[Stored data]
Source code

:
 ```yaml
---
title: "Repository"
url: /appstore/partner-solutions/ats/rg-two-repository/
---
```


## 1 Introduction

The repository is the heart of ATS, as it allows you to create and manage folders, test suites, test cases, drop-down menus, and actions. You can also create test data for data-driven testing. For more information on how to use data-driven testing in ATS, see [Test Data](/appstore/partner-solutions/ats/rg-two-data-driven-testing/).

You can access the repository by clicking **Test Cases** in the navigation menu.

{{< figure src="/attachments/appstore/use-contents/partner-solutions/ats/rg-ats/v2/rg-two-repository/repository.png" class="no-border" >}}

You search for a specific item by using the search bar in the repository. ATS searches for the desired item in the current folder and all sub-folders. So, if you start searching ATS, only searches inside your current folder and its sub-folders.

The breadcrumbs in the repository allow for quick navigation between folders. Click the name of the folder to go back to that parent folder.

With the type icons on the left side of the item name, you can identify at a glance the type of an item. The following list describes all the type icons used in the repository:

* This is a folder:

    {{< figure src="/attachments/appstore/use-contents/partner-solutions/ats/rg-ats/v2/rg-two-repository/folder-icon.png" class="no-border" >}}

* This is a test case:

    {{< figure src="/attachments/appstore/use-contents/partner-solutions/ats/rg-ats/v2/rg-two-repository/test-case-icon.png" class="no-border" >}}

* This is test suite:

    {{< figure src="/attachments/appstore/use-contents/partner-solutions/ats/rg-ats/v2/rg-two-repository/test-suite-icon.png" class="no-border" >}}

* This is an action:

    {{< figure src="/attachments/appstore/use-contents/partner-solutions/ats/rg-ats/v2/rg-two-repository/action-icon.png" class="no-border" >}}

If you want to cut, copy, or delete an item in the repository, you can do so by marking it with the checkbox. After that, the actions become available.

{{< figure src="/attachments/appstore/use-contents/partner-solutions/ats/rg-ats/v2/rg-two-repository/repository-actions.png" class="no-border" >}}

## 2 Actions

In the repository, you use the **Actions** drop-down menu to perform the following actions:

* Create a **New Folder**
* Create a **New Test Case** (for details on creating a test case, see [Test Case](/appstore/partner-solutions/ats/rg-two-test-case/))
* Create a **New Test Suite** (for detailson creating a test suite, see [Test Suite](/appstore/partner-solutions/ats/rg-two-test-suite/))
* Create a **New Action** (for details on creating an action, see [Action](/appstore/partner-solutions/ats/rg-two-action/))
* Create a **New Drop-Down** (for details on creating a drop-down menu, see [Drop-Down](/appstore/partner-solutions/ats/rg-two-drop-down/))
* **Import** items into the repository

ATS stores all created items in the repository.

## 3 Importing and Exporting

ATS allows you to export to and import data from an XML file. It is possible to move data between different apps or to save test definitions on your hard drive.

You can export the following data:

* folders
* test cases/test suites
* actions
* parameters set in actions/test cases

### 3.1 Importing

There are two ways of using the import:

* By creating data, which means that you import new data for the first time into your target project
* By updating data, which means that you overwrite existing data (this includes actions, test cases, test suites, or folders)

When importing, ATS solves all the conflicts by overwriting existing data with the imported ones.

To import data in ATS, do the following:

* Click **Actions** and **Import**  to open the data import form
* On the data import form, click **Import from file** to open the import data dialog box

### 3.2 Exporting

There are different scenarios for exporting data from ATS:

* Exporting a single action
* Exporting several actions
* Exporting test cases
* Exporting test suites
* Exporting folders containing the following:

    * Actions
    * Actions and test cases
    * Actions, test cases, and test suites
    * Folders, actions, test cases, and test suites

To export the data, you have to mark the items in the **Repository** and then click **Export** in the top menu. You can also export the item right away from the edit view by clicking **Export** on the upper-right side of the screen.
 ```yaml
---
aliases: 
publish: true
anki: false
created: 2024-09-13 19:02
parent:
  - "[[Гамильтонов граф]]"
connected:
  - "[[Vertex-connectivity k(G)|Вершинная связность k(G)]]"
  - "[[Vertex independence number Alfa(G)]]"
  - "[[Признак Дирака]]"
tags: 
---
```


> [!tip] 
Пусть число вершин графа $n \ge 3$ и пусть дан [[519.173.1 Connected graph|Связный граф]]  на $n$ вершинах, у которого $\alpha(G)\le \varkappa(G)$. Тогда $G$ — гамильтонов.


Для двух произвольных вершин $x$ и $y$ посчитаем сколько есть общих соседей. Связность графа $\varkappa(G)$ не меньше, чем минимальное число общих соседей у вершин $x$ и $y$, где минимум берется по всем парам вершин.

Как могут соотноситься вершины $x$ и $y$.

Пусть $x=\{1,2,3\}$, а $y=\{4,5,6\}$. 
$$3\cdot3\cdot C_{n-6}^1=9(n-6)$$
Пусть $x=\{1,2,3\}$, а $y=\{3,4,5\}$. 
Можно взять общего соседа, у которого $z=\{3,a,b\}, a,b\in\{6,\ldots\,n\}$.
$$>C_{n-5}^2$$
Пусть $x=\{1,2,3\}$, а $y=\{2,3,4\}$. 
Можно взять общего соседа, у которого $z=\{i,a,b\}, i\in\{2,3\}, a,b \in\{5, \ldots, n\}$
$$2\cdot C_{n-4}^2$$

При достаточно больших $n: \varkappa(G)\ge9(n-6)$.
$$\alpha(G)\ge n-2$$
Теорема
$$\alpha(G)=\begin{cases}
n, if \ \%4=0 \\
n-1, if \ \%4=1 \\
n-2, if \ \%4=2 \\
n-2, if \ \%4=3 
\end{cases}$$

Task objective:
Go through the entries and filter for lines holding the word "attachments"; copy each match.

Written solution:
{{< figure src="/attachments/appstore/use-contents/partner-solutions/ats/rg-ats/v2/rg-two-repository/repository.png" class="no-border" >}}
    {{< figure src="/attachments/appstore/use-contents/partner-solutions/ats/rg-ats/v2/rg-two-repository/folder-icon.png" class="no-border" >}}
    {{< figure src="/attachments/appstore/use-contents/partner-solutions/ats/rg-ats/v2/rg-two-repository/test-case-icon.png" class="no-border" >}}
    {{< figure src="/attachments/appstore/use-contents/partner-solutions/ats/rg-ats/v2/rg-two-repository/test-suite-icon.png" class="no-border" >}}
    {{< figure src="/attachments/appstore/use-contents/partner-solutions/ats/rg-ats/v2/rg-two-repository/action-icon.png" class="no-border" >}}
{{< figure src="/attachments/appstore/use-contents/partner-solutions/ats/rg-ats/v2/rg-two-repository/repository-actions.png" class="no-border" >}}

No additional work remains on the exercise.